Chaque édition de l’Omnium Banque Nationale est unique. Cette année, ce sont une vente record de billets et les nombreux ajustements qu’ont dû faire les organisateurs qui ont marqué Eugène Lapierre.

Publié le 14 août
Nicholas Richard
Nicholas Richard La Presse

C’est avec un énorme sourire au visage que le directeur du tournoi a annoncé aux médias, dimanche après-midi, que la vente de billets avait été historique cette année. En effet, 237 158 personnes ont assisté au tournoi et ont participé aux différentes activités organisées toute la semaine au stade IGA. Ce qui est environ 12 000 de plus que le record précédent, établi en 2019. « On est très satisfaits », s’est exclamé Lapierre.

PHOTO ANDRE PICHETTE, ARCHIVES LA PRESSE

Le directeur de l’Omnium Banque Nationale, Eugène Lapierre

D’autant que cette édition a été relativement complexe à gérer. D’une part, la météo a fait des siennes. D’autre part, la plupart des têtes de série ont plié bagage rapidement.

Savoir s’adapter

Lundi, la plupart des matchs ont été annulés en raison de la pluie. Le programme de mardi a aussi écopé. Dame Nature a aussi sévi, brièvement, jeudi.
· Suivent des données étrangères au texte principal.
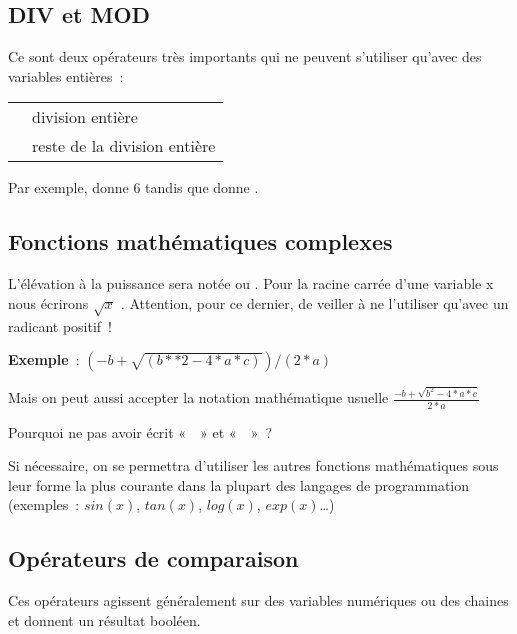 		\subsection{DIV et MOD}
	
			Ce sont deux opérateurs très importants qui ne peuvent s’utiliser
			qu’avec des variables entières~:
	
			\begin{center}
			\begin{tabular}{m{1cm}|m{12cm}}
			\raggedleft  \pseudocode{DIV} & division entière\\
			\raggedleft  \pseudocode{MOD} & reste de la division entière\\
			\end{tabular}
			\end{center}
	
			Par exemple,  donne 6 tandis que
			 donne .
	
		\subsection{Fonctions mathématiques complexes}
	
			L’élévation à la puissance sera notée \pseudocode{**} ou
			\pseudocode{\^{}} . Pour la racine carrée d’une variable x nous
			écrirons  $\sqrt{x}$ \textit{.} Attention, pour ce dernier, de veiller
			à ne l’utiliser qu’avec un radicant positif~!
	
			\textbf{Exemple}~: 
			$(-b+\sqrt{(b\ast \ast 2-4\ast a\ast c)})/(2\ast a)$
			
			Mais on peut aussi accepter la notation mathématique usuelle
			$\frac{-b+\sqrt{b^{2}-4\ast a\ast c}}{2\ast a}$ 
	
			Pourquoi ne pas avoir écrit «~~» et
			«~~»~?
	
			Si nécessaire, on se permettra d’utiliser les autres
			fonctions mathématiques sous leur forme la plus courante dans la
			plupart des langages de programmation (exemples~:
			$sin(x)$, $tan(x)$, $log(x)$, $exp(x)$\dots)
			
		
		\subsection{Opérateurs de comparaison}
	
			Ces opérateurs agissent généralement sur des variables numériques ou des
			chaines et donnent un résultat booléen.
Ainsi, certains matchs ont été déplacés, et réorganiser l’horaire a été tout un casse-tête pour les organisateurs et les officiels. Cependant, après 22 ans à la barre du tournoi, il était hors de question de paniquer pour Lapierre.
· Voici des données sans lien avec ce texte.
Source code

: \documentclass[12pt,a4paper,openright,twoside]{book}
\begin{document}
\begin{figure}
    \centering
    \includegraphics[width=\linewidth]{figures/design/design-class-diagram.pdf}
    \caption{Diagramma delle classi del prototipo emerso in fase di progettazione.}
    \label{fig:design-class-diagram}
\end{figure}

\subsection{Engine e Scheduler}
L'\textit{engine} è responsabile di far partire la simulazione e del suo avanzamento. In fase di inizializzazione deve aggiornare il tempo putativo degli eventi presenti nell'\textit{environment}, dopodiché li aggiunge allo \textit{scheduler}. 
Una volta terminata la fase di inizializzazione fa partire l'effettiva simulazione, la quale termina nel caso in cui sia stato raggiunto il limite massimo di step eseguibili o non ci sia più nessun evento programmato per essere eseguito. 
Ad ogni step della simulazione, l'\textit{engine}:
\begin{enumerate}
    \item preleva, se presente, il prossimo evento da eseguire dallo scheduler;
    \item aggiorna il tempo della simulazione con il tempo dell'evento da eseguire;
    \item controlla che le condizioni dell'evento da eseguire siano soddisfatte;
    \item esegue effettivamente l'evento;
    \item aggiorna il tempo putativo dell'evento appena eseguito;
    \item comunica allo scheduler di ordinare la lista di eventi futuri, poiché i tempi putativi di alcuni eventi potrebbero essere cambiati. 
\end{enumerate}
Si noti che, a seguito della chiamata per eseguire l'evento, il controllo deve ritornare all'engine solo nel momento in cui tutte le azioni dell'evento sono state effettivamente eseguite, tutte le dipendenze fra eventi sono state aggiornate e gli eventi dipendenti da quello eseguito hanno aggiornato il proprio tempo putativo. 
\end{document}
On a toujours joué tous les tournois. On réussit toujours à jouer tous les matchs. Mais ça apporte des complications, c’est clair.
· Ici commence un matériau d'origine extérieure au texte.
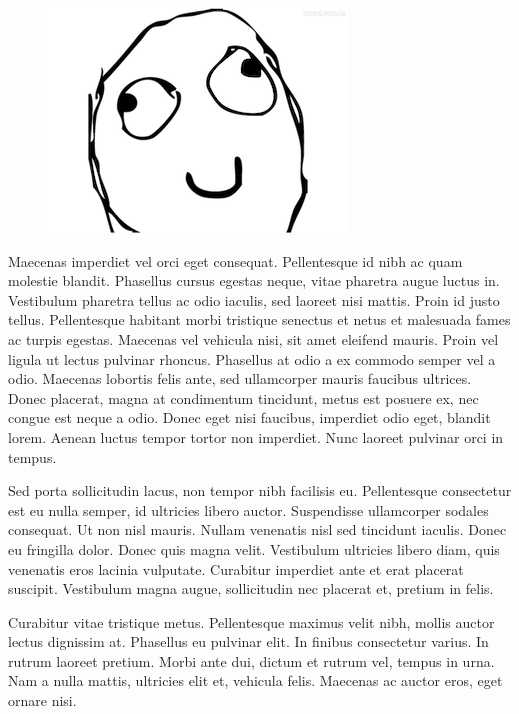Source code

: \documentclass{article}
\begin{document}
\begin{figure}[h] \includegraphics{meme.png} \centering \end{figure}

 Maecenas imperdiet vel orci eget consequat. Pellentesque id nibh ac quam molestie blandit. Phasellus cursus egestas neque, vitae pharetra augue luctus in. Vestibulum pharetra tellus ac odio iaculis, sed laoreet nisi mattis. Proin id justo tellus. Pellentesque habitant morbi tristique senectus et netus et malesuada fames ac turpis egestas. Maecenas vel vehicula nisi, sit amet eleifend mauris. Proin vel ligula ut lectus pulvinar rhoncus. Phasellus at odio a ex commodo semper vel a odio. Maecenas lobortis felis ante, sed ullamcorper mauris faucibus ultrices. Donec placerat, magna at condimentum tincidunt, metus est posuere ex, nec congue est neque a odio. Donec eget nisi faucibus, imperdiet odio eget, blandit lorem. Aenean luctus tempor tortor non imperdiet. Nunc laoreet pulvinar orci in tempus. 



 Sed porta sollicitudin lacus, non tempor nibh facilisis eu. Pellentesque consectetur est eu nulla semper, id ultricies libero auctor. Suspendisse ullamcorper sodales consequat. Ut non nisl mauris. Nullam venenatis nisl sed tincidunt iaculis. Donec eu fringilla dolor. Donec quis magna velit. Vestibulum ultricies libero diam, quis venenatis eros lacinia vulputate. Curabitur imperdiet ante et erat placerat suscipit. Vestibulum magna augue, sollicitudin nec placerat et, pretium in felis. 



 Curabitur vitae tristique metus. Pellentesque maximus velit nibh, mollis auctor lectus dignissim at. Phasellus eu pulvinar elit. In finibus consectetur varius. In rutrum laoreet pretium. Morbi ante dui, dictum et rutrum vel, tempus in urna. Nam a nulla mattis, ultricies elit et, vehicula felis. Maecenas ac auctor eros, eget ornare nisi. 
\end{document}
Eugène Lapierre, directeur du tournoi

Habituellement, la journée de lundi sert à jouer beaucoup de matchs de double. Cependant, il a été presque impossible de suivre le plan habituel. C’est pourquoi de nombreuses personnes au cours de la semaine se sont interrogées sur la manière d’organiser l’horaire, car certains matchs en double ont été disputés à des heures exceptionnelles. Comme la deuxième demi-finale qui s’est entamée à minuit et quart.

Eugène Lapierre a d’ailleurs expliqué que son équipe et lui envisageaient très sérieusement de munir un cinquième terrain du système de précision HawkEye pour pouvoir y disputer des matchs l’été prochain. Ainsi, il y aurait un court de plus de disponible.

Les têtes qui tombent

Parmi ses coups de cœur de la semaine, le directeur note les parcours de Félix Auger-Aliassime et d’Alexis Galarneau, le match opposant Nick Kyrgios et Daniil Medvedev et la gentillesse d’Hubert Hurkacz.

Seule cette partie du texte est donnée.